Now that we know a + b = p/n 2sqrt(3), and that a - b = 4, we can use system of equations to get the individual values of each variable.

__Case 1:__ a + b = 2sqrt(3)

a + b = 2sqrt(3)

a - b = 4

Adding both equations, 2a = 4 + 2sqrt(3), a = 2 + sqrt(3).

Plugging in 2 + sqrt(3) for the top equation, 2 + sqrt(3) - 2sqrt(3) = -b, so b = sqrt(3) - 2.

__So for case 1__, \(a = 2 + \sqrt{3}\), and \(b = -2 + \sqrt{3}\)

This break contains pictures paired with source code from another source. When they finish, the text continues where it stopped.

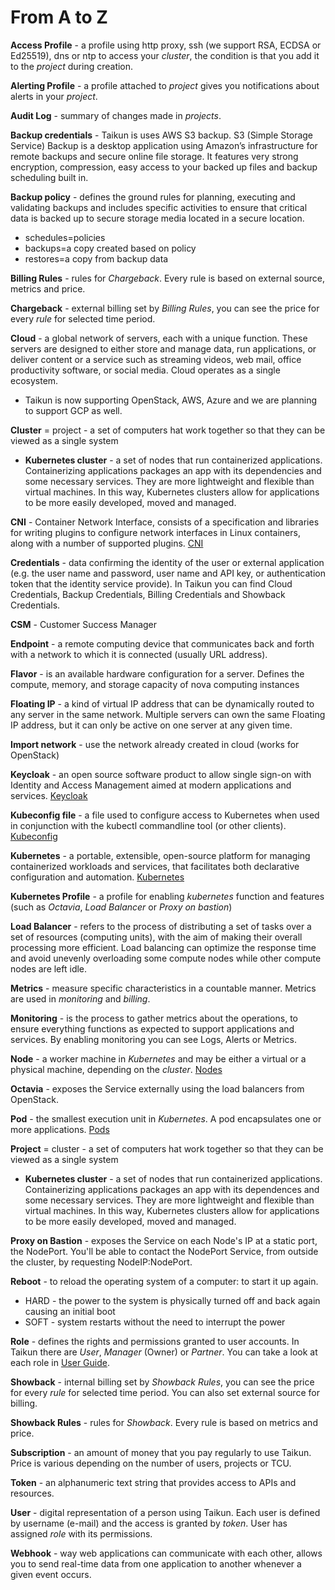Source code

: 
# **From A to Z**

**Access Profile** - a profile using http proxy, ssh (we support RSA, ECDSA or Ed25519), dns or ntp to access your *cluster*, the condition is that you add it to the *project* during creation.

**Alerting Profile** - a profile attached to *project* gives you notifications about alerts in your *project*.

**Audit Log** - summary of changes made in *projects*.

**Backup credentials** - Taikun is uses AWS S3 backup. S3 (Simple Storage Service) Backup is a desktop application using Amazon’s infrastructure for remote backups and secure online file storage. It features very strong encryption, compression, easy access to your backed up files and backup scheduling built in.

**Backup policy** - defines the ground rules for planning, executing and validating backups and includes specific activities to ensure that critical data is backed up to secure storage media located in a secure location.

* schedules=policies
* backups=a copy created based on policy
* restores=a copy from backup data

**Billing Rules** - rules for *Chargeback*. Every rule is based on external source, metrics and price.

**Chargeback** - external billing set by *Billing Rules*, you can see the price for every *rule* for selected time period.

**Cloud** - a global network of servers, each with a unique function. These servers are designed to either store and manage data, run applications, or deliver content or a service such as streaming videos, web mail, office productivity software, or social media. Cloud operates as a single ecosystem.

* Taikun is now supporting OpenStack, AWS, Azure and we are planning to support GCP as well.

**Cluster** = project - a set of computers hat work together so that they can be viewed as a single system

* **Kubernetes cluster** - a set of nodes that run containerized applications. Containerizing applications packages an app with its dependencies and some necessary services. They are more lightweight and flexible than virtual machines. In this way, Kubernetes clusters allow for applications to be more easily developed, moved and managed.&#x20;

**CNI** - Container Network Interface, consists of a specification and libraries for writing plugins to configure network interfaces in Linux containers, along with a number of supported plugins. [CNI](https://github.com/containernetworking/cni)

**Credentials** - data confirming the identity of the user or external application (e.g. the user name and password, user name and API key, or authentication token that the identity service provide). In Taikun you can find Cloud Credentials, Backup Credentials, Billing Credentials and Showback Credentials.

**CSM** - Customer Success Manager

**Endpoint** - a remote computing device that communicates back and forth with a network to which it is connected (usually URL address).

**Flavor** - is an available hardware configuration for a server. Defines the compute, memory, and storage capacity of nova computing instances

**Floating IP** - a kind of virtual IP address that can be dynamically routed to any server in the same network. Multiple servers can own the same Floating IP address, but it can only be active on one server at any given time.

**Import network** - use the network already created in cloud (works for OpenStack)

**Keycloak** - an open source software product to allow single sign-on with Identity and Access Management aimed at modern applications and services. [Keycloak](https://www.keycloak.org)

**Kubeconfig file** - a file used to configure access to Kubernetes when used in conjunction with the kubectl commandline tool (or other clients). [Kubeconfig](https://kubernetes.io/docs/concepts/configuration/organize-cluster-access-kubeconfig/)

**Kubernetes** - a portable, extensible, open-source platform for managing containerized workloads and services, that facilitates both declarative configuration and automation. [Kubernetes](https://kubernetes.io)&#x20;

**Kubernetes Profile** - a profile for enabling *kubernetes* function and features (such as *Octavia*, *Load Balancer* or *Proxy on bastion*)

**Load Balancer** -  refers to the process of distributing a set of tasks over a set of resources (computing units), with the aim of making their overall processing more efficient. Load balancing can optimize the response time and avoid unevenly overloading some compute nodes while other compute nodes are left idle.

**Metrics** - measure specific characteristics in a countable manner. Metrics are used in *monitoring* and *billing*.

**Monitoring** - is the process to gather metrics about the operations, to ensure everything functions as expected to support applications and services. By enabling monitoring you can see Logs, Alerts or Metrics.

**Node** - a worker machine in *Kubernetes* and may be either a virtual or a physical machine, depending on the *cluster*. [Nodes](https://kubernetes.io/docs/concepts/architecture/nodes/)

**Octavia** - exposes the Service externally using the load balancers from OpenStack.

**Pod** - the smallest execution unit in *Kubernetes*. A pod encapsulates one or more applications. [Pods](https://kubernetes.io/docs/concepts/workloads/pods/)

**Project** = cluster - a set of computers hat work together so that they can be viewed as a single system

* **Kubernetes cluster** - a set of nodes that run containerized applications. Containerizing applications packages an app with its dependences and some necessary services. They are more lightweight and flexible than virtual machines. In this way, Kubernetes clusters allow for applications to be more easily developed, moved and managed.&#x20;

**Proxy on Bastion** - exposes the Service on each Node's IP at a static port, the NodePort. You'll be able to contact the NodePort Service, from outside the cluster, by requesting NodeIP:NodePort.

**Reboot** - to reload the operating system of a computer: to start it up again.

* HARD - the power to the system is physically turned off and back again causing an initial boot
* SOFT - system restarts without the need to interrupt the power

**Role** - defines the rights and permissions granted to user accounts. In Taikun there are *User*, *Manager* (Owner) or *Partner*. You can take a look at each role in [User Guide](https://itera.gitbook.io/taikun/user).

**Showback** - internal billing set by *Showback Rules*, you can see the price for every *rule* for selected time period. You can also set external source for billing.

**Showback Rules** - rules for *Showback*. Every rule is based on metrics and price.

**Subscription** - an amount of money that you pay regularly to use Taikun. Price is various depending on the number of users, projects or TCU.

**Token** - an alphanumeric text string that provides access to APIs and resources.

**User** - digital representation of a person using Taikun. Each user is defined by username (e-mail) and the access is granted by *token*. User has assigned *role* with its permissions.

**Webhook** - way web applications can communicate with each other, allows you to send real-time data from one application to another whenever a given event occurs.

__Case 2:__ a + b = -2sqrt(3)

a + b = -2sqrt(3)

a - b = 4

Adding both equations, 2a = 4 - 2sqrt(3), a = 2 - sqrt(3)

Plugging in 2 - sqrt(3) for the top equation, 2 - sqrt(3) + 2sqrt(3) = -b, so b = -2 - sqrt(3).

__So for case 2__, \(a = 2 - \sqrt{3}\), and \(b = -2 - \sqrt{3}\)

Hence, we have:

a = 2 + sqrt(3) => b = -2 + sqrt(3)

or

a = 2 - sqrt(3) => b = -2 - sqrt(3)

proyaop Jan 28, 2023

#5**0 **

Because each variable has a positive or negative value, we have to account for both possible values, creating two "cases", or options, and we test each one to get a different solution/ordered pair. If you don't understand, you should try searching "casework" problems, but this problem is just getting used to algebraic expansion. Remember difference of cubes!!!

proyaop
Jan 31, 2023